- Born: November 16, 1924 New York City, US
- Died: June 16, 2013 (aged 88)
- Education: B.A. Harvard University
- Occupation: Businessman
- Spouse(s): Joan Levine (divorced) Betsey Wells Kriegsman
- Children: 4

= Sam Farber =

American businessman

Samuel Farber (November 16, 1924 – June 16, 2013) was an American industrial designer and businessman.

Farber and his son, John Farber, co-founded OXO, a manufacturer of kitchen utensils and housewares. Farber is credited with revolutionizing the kitchen utensil industry by developing and introducing a line of utensils with plastic-coated black handles through OXO. While more expensive than traditional utensils, the new soft, black handled utensils proved to be a success with consumers.

==Early life==
Sam Farber was born on November 16, 1924, in New York City, though he was raised in nearby Yonkers, New York, the son of Rose (née Winograd) and Louis Farber. His father founded the Sheffield Silver Company and Farber Brothers, which sold serving ware; and served as the president of the Jewish Community Center of Yonkers. He had one brother, Israel Farber. His uncle, Simon Farber, founded Farberware, which manufactures kitchen appliances and cookware.

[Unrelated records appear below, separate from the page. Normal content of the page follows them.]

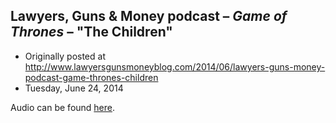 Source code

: ## Lawyers, Guns &amp; Money podcast – <em>Game of Thrones</em> – "The Children"

 * Originally posted at http://www.lawyersgunsmoneyblog.com/2014/06/lawyers-guns-money-podcast-game-thrones-children
 * Tuesday, June 24, 2014

Audio can be found [here](http://lawyersgunsmoneyblog.com/podcast/got0410.mp3). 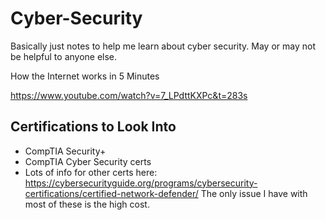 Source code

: # Cyber-Security
Basically just notes to help me learn about cyber security. May or may not be helpful to anyone else.

How the Internet works in 5 Minutes

https://www.youtube.com/watch?v=7_LPdttKXPc&t=283s

## Certifications to Look Into
* CompTIA Security+
* CompTIA Cyber Security certs
* Lots of info for other certs here: https://cybersecurityguide.org/programs/cybersecurity-certifications/certified-network-defender/ The only issue I have with most of these is the high cost.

Farber served in North Africa and Turkey during World War II as a member of the Army Air Forces. He received a bachelor's degree in economics from Harvard University in 1946.

==Career==
===Copco===
In 1960, Farber founded Copco, which manufactured enamel-coated, cast iron cookware. He sold Copco in 1982, largely retiring from the industry at the time of the sale.

===OXO===
Farber founded OXO as a result of improvements he made to an everyday vegetable peeler. While vacationing in a rented home in southern France, his wife, Betsy Farber, who suffered from arthritis, was trying to peel apples, which proved difficult using a peeler with a standard design. The difficulties presented by available peelers (and their handles) sparked an idea for Sam for a more inclusive design. He and his son, John, hired Smart Design, an industrial design firm based in New York City, with whom they created a new product line of kitchen utensils fitted with soft plastic-coated black handles, which made them easier to hold and use, and more aesthetically appealing than other utensils.

Farber unveiled the new line at the Gourmet Products Show in San Francisco, California, in 1990. He named his company "OXO" for its "backward, upside-down and vertical graphic symmetry." Farber's OXO products were more expensive than competitors', but the line proved a hit with consumers, who were willing to pay more for the new, easier-to-use utensils.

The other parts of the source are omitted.